Some members of this order are notable for inhabiting extreme environments, such as saline or very warm waters, heavily polluted waters, rain water pools devoid of minerals and made acidic by decaying vegetation, or isolated situations where no other types of fish occur.

They are typically carnivores, and often live near the surface, where the oxygen-rich water compensates for environmental disadvantages. Scheel (1968) observed the gut contents were invariably ants, others have reported insects, worms and aquatic crustaceans. Aquarium specimens are invariably seen eating protozoans from the water column and the surfaces of leaves, however these are not apparent as stomach contents. Many members of the family Cyprinodontidae (the pupfishes) eat plant material as well and some have adapted to a diet very high in algae to the point where one, the Flagfish (also known as the American flagfish), is a renowned algae eater in the aquarium, in spite of belonging to an order of fishes that do not generally consume any plant material. In addition, killifish derive some of the carotenoids and other chemicals required to make their body pigments from pollen grains on the surface of and in the gut of insects they eat from the surface of the water; this can be simulated in culture by the use of special color enhancing foods that contain these compounds.
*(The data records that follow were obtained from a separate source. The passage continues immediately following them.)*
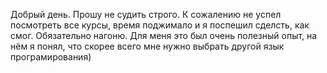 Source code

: Добрый день. 
Прошу не судить строго. К сожалению не успел посмотреть все курсы, время поджимало и я поспешил сделсть, как смог. Обязательно нагоню.
Для меня это был очень полезный опыт, на нём я понял, что скорее всего мне нужно выбрать другой язык програмирования) 
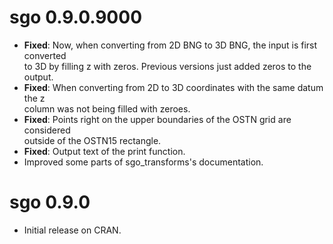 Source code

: # sgo 0.9.0.9000

- **Fixed**: Now, when converting from 2D BNG to 3D BNG, the input is first converted  
  to 3D  by filling z with zeros. Previous versions just added zeros to the output.
- **Fixed**: When converting from 2D to 3D coordinates with the same datum the z  
  column was not  being filled with zeroes.
- **Fixed**: Points right on the upper boundaries of the OSTN grid are considered   
  outside of the OSTN15 rectangle.
- **Fixed**: Output text of the print function.
- Improved some parts of sgo_transforms's documentation.


# sgo 0.9.0

- Initial release on CRAN.
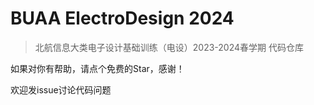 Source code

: # BUAA ElectroDesign 2024

> 北航信息大类电子设计基础训练（电设）2023-2024春学期 代码仓库

如果对你有帮助，请点个免费的Star，感谢！

欢迎发issue讨论代码问题
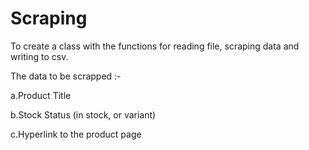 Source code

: # Scraping
To create a class with the functions for reading file, scraping data and writing to csv.

The data to be scrapped :-

a.Product Title 

b.Stock Status (in stock, or variant) 

c.Hyperlink to the product page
Although the Cyprinodontiformes are a diverse group, most species contained within are small to medium-sized fish, with small mouths, large eyes, a single dorsal fin, and a rounded caudal fin. The largest species is the cuatro ojos (Anableps dowei), which measures 34 cm in length, while the smallest, the least killifish (Heterandria formosa), is just 8 mm long as an adult.

==Systematics==
Based on Eschmeyer's Catalog of Fishes (2025):

Guppy, a live-bearer of the Poeciliidae

CYPRINODONTIFORMES
- Suborder Aplocheiloidei (all oviparous)
  - Family Aplocheilidae - Asian killifishes
  - Family Nothobranchiidae - African killifishes
  - Family †Kenyaichthyidae (Miocene of Kenya)
  - Family Rivulidae - New World killifishes
- Suborder Cyprinodontoidei
  - Family Pantanodontidae - spine killifishes (oviparous)
  - Family Fundulidae - topminnows (oviparous)
  - Family Cyprinodontidae - pupfishes (oviparous)
  - Family Profundulidae - Middle American killifishes (oviparous)
  - Family Goodeidae - splitfins or goodeids (largely viviparous)
  - Family Fluviphylacidae - American lampeyes (oviparous)
  - Family Anablepidae - four-eyed fish (largely ovoviviparous)
  - Family Poeciliidae - livebearers (viviparous)
  - Family Aphaniidae - Oriental killifishes (oviparous)
  - Family Valenciidae - Valencia toothcarps (oviparous)
  - Family Procatopodidae - African lampeyes (oviparous)

The family Aplocheilidae has been expanded by some authorities to include all the killifishes with three subfamilies, Aplocheilinae, Cynolebiinae and Nothobranchiinae, but this is not the classification adopted in the 5th Edition of Fishes of the World.